News from Uganda always reminds me of the Arkansas angle.
The news was a Uganda court decision to strike down a punitive anti-gay law that has brought international condemnation to the country.
The news is cause for only limited cheer (my emphasis added).
Uganda’s government, which is tightly controlled by President Yoweri Museveni, a former guerrilla fighter who has ruled for 28 years, did not immediately indicate if it was going to appeal the court’s ruling.
Mr. Museveni has stubbornly supported the anti-gay measure, despite international outcry and cuts in aid from several Western governments, and he may well try to resurrect the law.

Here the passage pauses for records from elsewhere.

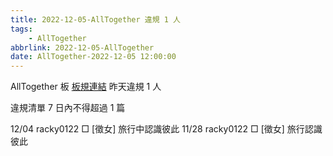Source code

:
 ```yaml
---
title: 2022-12-05-AllTogether 違規 1 人
tags:
    - AllTogether
abbrlink: 2022-12-05-AllTogether
date: AllTogether-2022-12-05 12:00:00
---
```

AllTogether 板 [板規連結](https://www.ptt.cc/bbs/AllTogether/M.1643211430.A.5FB.html)
昨天違規 1 人
<!-- more -->

違規清單
7 日內不得超過 1 篇

12/04 racky0122 □ [徵女] 旅行中認識彼此
11/28 racky0122 □ [徵女] 旅行認識彼此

He has called gays “mercenaries” and said they are more likely to get sexually transmitted diseases and stomach worms. Some Ugandan legal scholars were hoping that Mr. Museveni would use the court’s ruling as convenient cover and drop what has turned into a diplomatic headache for him.
A law supported by Museveni had called for the death penalty for gays.

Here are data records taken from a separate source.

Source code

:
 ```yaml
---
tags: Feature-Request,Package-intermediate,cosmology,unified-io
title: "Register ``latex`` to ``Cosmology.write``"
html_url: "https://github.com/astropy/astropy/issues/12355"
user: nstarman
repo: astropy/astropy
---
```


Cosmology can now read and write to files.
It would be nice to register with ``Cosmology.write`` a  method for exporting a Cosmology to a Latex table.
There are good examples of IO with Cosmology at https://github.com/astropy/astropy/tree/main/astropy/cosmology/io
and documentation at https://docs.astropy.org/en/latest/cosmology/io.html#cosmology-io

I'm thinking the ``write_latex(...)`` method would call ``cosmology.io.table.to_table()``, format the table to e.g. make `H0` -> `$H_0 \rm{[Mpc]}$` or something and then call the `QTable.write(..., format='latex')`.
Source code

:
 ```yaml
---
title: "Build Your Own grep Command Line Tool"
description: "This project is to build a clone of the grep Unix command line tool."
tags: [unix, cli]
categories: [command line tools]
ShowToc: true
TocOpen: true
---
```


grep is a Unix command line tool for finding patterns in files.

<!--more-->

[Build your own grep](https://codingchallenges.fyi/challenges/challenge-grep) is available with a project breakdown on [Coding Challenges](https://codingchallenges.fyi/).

As the international criticism grew, and Western countries prepared to cut millions of dollars in aid, the Ugandan government modified the bill to make “aggravated homosexuality” punishable by life in prison, though that hardly placated Western donors. Parliament passed the bill in December, with advocates calling it an “early Christmas gift.” Mr. Museveni publicly signed it into law in February. At the time, he said that “homosexuals are nurtured but not natured,” and that he could not understand how gay men could not be attracted “to all these beautiful women.”
The local angle? What else but extremist Republican Sen. Jason Rapert, a great admirer of President Museveni. Rapert operates a ministry that does projects in Uganda. He said on one occasion of a Museveni statement about the country’s inglorious past:
I applaud the president of Uganda for his humility and courage – his nation will be blessed through his sincerity
Gay people may be forgiven for having some concerns about the president’s sincerity. Time for Bro. Jason to step up. Time for him to call for his brother in Christ, President Museveni, to applaud the court decision and to reject further attempts to criminalize homosexuality. He should call for the president’s blessings to also be extended to gay people in Uganda, where a gay man who spoke up for rights was beaten to death.